▼

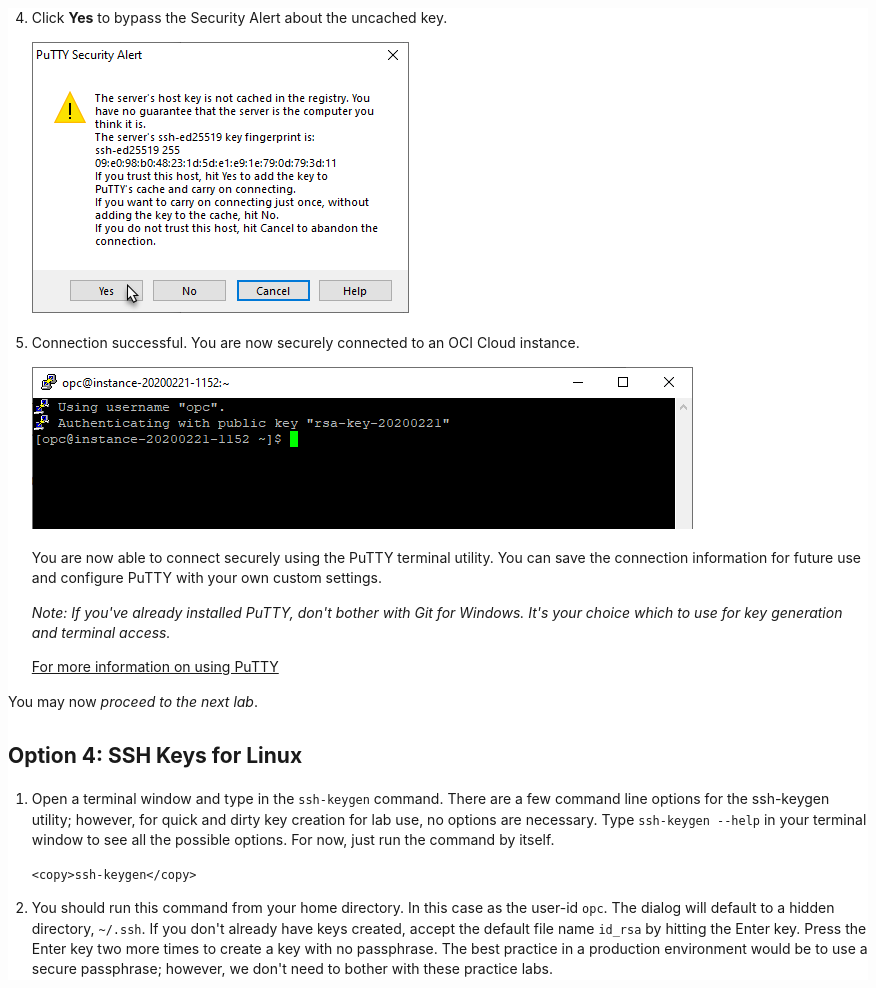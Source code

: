 4.  Click **Yes** to bypass the Security Alert about the uncached key.

    ![](images/keylab-026.png " ")

5.  Connection successful. You are now securely connected to an OCI Cloud instance.

    ![](images/keylab-027.png " ")

    You are now able to connect securely using the PuTTY terminal utility. You can save the connection information for future use and configure PuTTY with your own custom settings.

    *Note: If you've already installed PuTTY, don't bother with Git for Windows. It's your choice which to use for key generation and terminal access.*

    [For more information on using PuTTY](https://the.earth.li/~sgtatham/putty/0.73/htmldoc/)

You may now *proceed to the next lab*.

## Option 4: SSH Keys for Linux

1. Open a terminal window and type in the ```ssh-keygen``` command.   There are a few command line options for the ssh-keygen utility; however, for quick and dirty key creation for lab use, no options are necessary.    Type ```ssh-keygen --help``` in your terminal window to see all the possible options.   For now, just run the command by itself.

    ```
    <copy>ssh-keygen</copy>
    ```
2. You should run this command from your home directory.  In this case as the user-id ```opc```.   The dialog will default to a hidden directory, ```~/.ssh```.  If you don't already have keys created, accept the default file name ```id_rsa``` by hitting the Enter key.   Press the Enter key two more times to create a key with no passphrase.   The best practice in a production environment would be to use a secure passphrase; however, we don't need to bother with these practice labs.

▲

● ACTION ITEM: Every record is to be reproduced exactly, with no pictures included.

● EXERCISE RESULT:
Source code

: 4.  Click **Yes** to bypass the Security Alert about the uncached key.

    ![](images/keylab-026.png " ")

5.  Connection successful. You are now securely connected to an OCI Cloud instance.

    ![](images/keylab-027.png " ")

    You are now able to connect securely using the PuTTY terminal utility. You can save the connection information for future use and configure PuTTY with your own custom settings.

    *Note: If you've already installed PuTTY, don't bother with Git for Windows. It's your choice which to use for key generation and terminal access.*

    [For more information on using PuTTY](https://the.earth.li/~sgtatham/putty/0.73/htmldoc/)

You may now *proceed to the next lab*.

## Option 4: SSH Keys for Linux

1. Open a terminal window and type in the ```ssh-keygen``` command.   There are a few command line options for the ssh-keygen utility; however, for quick and dirty key creation for lab use, no options are necessary.    Type ```ssh-keygen --help``` in your terminal window to see all the possible options.   For now, just run the command by itself.

    ```
    <copy>ssh-keygen</copy>
    ```
2. You should run this command from your home directory.  In this case as the user-id ```opc```.   The dialog will default to a hidden directory, ```~/.ssh```.  If you don't already have keys created, accept the default file name ```id_rsa``` by hitting the Enter key.   Press the Enter key two more times to create a key with no passphrase.   The best practice in a production environment would be to use a secure passphrase; however, we don't need to bother with these practice labs.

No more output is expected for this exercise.